Detection of the Fe K lines from the binary AGN in 4C+37.11

TL;DR

This paper reports the first detection of Fe K line emission from a known binary AGN, providing insights into the accretion and merger environment of supermassive black holes.

Contribution

It presents the first observation of Fe K lines from a binary SMBH system, revealing details about the emission regions and merger conditions.

Findings

Detected Fe K line at ~6.62 keV with significant statistical confidence

Identified a second Fe K line at ~7.87 keV in stacked spectra

Suggests emission from accretion disk and collisionally ionized medium

Abstract

We report the discovery of the Fe K line emission at $\sim6.62^{+0.06}_{-0.06}$ keV with a width of $\sim0.19^{+0.05}_{-0.05}$ keV using two epochs of {\it Chandra} archival data from the nucleus of the galaxy 4C+37.11, which is known to host a binary supermassive black hole (BSMBH) system where the SMBHs are separated by $\sim7$ mas or $\sim$ 7pc.
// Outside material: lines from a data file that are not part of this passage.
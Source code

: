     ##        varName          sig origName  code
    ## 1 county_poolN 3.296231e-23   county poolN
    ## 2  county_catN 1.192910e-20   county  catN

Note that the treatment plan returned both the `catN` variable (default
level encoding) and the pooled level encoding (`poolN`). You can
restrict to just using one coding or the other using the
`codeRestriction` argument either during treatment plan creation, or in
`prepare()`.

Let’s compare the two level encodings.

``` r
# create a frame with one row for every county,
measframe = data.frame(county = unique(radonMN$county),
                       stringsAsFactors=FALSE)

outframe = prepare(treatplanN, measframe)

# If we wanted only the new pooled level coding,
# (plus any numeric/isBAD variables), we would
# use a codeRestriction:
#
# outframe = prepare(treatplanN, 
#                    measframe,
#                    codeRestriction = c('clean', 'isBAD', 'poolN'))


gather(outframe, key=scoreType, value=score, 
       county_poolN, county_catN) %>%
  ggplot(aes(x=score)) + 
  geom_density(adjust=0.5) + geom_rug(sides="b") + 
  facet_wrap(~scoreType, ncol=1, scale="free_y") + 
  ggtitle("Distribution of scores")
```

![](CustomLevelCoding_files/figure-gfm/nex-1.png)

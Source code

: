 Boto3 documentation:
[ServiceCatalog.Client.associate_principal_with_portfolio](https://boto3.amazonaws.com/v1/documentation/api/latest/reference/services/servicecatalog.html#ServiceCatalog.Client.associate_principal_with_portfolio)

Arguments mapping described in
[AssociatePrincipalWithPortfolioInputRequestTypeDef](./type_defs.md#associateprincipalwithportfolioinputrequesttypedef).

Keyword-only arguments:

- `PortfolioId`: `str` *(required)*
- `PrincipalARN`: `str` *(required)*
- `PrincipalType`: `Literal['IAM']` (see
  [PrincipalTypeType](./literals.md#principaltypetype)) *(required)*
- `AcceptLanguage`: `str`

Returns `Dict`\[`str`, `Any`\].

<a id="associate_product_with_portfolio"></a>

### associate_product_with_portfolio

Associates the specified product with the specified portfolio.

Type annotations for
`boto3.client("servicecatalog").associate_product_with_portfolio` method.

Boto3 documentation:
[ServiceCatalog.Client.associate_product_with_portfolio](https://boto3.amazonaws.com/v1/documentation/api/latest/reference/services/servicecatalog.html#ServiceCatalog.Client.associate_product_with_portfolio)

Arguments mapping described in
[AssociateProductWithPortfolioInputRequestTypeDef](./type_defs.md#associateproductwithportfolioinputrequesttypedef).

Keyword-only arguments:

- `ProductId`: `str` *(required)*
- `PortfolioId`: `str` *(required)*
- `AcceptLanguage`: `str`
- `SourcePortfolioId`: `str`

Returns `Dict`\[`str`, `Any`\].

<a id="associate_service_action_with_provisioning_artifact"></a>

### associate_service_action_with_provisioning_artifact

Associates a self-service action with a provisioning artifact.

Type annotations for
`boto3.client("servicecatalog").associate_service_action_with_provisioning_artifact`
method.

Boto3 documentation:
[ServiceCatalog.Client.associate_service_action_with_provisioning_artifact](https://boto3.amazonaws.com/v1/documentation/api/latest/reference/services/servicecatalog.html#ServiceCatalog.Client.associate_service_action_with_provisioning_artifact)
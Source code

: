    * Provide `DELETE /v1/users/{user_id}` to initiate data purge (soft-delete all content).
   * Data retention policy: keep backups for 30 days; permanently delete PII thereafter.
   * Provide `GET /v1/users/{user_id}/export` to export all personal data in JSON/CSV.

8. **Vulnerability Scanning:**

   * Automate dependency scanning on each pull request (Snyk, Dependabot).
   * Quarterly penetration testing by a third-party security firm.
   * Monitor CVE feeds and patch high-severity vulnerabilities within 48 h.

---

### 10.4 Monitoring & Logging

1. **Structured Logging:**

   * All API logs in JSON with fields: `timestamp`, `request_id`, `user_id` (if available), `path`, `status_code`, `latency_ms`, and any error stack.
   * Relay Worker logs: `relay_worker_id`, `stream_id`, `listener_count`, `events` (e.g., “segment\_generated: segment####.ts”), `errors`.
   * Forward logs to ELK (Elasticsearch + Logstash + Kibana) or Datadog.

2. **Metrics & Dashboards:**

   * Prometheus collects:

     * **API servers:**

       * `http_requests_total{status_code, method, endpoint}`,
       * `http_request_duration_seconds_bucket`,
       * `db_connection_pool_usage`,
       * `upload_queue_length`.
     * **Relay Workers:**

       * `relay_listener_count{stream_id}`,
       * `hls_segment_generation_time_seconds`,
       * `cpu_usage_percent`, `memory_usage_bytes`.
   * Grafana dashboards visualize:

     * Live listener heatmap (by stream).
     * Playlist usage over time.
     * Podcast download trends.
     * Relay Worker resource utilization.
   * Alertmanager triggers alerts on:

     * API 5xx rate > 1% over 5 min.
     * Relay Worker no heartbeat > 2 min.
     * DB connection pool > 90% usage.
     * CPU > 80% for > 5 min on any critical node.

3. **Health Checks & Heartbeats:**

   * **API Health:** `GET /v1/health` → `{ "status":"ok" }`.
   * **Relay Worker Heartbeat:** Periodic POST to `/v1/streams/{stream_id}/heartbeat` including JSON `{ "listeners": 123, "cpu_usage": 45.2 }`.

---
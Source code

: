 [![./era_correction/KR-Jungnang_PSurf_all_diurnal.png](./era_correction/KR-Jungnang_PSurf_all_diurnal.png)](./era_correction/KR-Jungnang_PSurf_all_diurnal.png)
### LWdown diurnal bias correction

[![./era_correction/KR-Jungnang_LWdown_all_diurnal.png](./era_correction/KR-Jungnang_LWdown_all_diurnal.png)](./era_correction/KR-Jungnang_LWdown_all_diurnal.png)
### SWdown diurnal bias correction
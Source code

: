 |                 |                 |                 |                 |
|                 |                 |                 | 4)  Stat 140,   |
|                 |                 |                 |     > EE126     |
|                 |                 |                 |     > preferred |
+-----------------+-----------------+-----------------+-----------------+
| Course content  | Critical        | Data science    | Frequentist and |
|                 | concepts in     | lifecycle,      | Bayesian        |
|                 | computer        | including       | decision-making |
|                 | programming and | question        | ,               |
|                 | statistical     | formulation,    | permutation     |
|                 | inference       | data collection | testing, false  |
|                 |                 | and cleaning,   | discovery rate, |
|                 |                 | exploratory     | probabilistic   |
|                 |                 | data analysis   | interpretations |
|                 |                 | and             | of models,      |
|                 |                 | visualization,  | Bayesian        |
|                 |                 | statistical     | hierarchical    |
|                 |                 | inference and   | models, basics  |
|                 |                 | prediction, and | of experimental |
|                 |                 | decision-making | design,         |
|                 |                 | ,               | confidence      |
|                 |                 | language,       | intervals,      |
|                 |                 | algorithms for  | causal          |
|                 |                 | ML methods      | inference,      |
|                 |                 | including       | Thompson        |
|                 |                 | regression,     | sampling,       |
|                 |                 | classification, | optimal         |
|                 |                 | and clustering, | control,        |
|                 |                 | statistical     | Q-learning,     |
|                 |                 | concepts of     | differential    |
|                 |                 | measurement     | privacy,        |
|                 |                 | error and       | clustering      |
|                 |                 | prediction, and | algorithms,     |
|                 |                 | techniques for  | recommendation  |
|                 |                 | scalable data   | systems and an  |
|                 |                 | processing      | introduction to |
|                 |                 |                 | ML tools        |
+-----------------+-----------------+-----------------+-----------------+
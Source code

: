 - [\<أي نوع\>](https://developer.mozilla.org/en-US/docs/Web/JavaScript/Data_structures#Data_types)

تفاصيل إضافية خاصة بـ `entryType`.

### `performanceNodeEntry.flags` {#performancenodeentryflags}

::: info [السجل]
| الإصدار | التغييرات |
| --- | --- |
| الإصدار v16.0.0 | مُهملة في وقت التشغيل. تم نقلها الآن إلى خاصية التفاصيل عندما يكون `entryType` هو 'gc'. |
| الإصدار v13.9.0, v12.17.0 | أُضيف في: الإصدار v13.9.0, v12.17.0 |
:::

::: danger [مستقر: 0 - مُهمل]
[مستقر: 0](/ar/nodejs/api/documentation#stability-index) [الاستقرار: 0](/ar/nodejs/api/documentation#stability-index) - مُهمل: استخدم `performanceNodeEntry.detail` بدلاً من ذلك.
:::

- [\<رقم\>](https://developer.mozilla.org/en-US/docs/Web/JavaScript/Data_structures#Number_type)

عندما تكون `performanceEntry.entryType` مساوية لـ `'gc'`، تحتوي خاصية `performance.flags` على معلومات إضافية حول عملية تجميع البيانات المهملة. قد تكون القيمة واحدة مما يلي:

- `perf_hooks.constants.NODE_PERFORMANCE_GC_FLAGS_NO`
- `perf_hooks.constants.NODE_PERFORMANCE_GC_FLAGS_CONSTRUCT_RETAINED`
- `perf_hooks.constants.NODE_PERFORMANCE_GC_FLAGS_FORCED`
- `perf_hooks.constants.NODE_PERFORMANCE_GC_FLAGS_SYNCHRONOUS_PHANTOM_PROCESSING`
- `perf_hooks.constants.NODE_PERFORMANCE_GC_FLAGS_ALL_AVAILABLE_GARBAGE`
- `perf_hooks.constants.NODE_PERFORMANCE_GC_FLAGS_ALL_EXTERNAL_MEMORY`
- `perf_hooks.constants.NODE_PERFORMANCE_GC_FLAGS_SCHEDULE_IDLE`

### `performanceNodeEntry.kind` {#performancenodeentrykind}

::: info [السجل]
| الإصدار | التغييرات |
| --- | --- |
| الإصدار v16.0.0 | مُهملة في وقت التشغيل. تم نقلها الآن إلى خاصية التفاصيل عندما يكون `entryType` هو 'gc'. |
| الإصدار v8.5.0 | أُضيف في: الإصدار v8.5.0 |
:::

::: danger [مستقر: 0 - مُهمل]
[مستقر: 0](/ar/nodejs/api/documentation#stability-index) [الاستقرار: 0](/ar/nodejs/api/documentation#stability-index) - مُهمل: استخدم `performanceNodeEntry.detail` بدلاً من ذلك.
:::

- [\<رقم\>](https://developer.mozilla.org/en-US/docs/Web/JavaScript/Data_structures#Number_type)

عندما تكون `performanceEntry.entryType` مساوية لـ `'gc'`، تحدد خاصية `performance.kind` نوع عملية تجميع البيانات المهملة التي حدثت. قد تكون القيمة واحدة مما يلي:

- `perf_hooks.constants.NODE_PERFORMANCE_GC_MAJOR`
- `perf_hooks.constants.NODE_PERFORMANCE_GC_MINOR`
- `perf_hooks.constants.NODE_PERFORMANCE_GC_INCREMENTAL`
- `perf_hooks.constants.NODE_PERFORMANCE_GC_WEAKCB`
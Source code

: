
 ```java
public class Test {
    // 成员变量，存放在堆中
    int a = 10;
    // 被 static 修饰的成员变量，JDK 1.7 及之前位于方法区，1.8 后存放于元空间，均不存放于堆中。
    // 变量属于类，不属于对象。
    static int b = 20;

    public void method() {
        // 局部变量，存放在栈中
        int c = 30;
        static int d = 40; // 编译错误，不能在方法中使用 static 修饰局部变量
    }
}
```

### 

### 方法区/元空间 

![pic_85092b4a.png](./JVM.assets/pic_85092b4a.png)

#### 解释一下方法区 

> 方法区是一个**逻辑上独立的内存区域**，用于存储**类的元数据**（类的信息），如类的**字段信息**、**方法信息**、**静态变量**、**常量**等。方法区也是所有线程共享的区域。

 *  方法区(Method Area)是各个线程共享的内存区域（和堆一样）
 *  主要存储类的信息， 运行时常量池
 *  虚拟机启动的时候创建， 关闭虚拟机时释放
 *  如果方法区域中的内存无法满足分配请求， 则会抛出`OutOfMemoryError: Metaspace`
Our study reports the first detection of the Fe K line from a known binary AGN, and has an F-statistic value of 20.98 and probability $2.47\times 10^{-12}$. Stacking of two spectra reveals another Fe K line component at $\sim7.87^{+0.19}_{-0.09}$ keV. Different model scenarios indicate that the lines originate from the combined effects of accretion disk emission and circumnuclear collisionally ionized medium. The observed low column density favors the gas-poor merger scenario, where the high temperature of the hot ionized medium may be associated with the shocked gas in the binary merger and not with star formation activity. The estimated total BSMBH mass and disk inclination are $\sim1.5\times10^{10}$ M$_\odot$ and $\gtrsim75^\circ$, indicating that the BSMBH is probably a high inclination system. The spin parameter could not be tightly constrained from the present data sets. Our results draw attention to the fact that detecting the Fe K line emissions from BSMBHs is important for estimating the individual SMBH masses, and the spins of the binary SMBHs, as well as exploring their emission regions.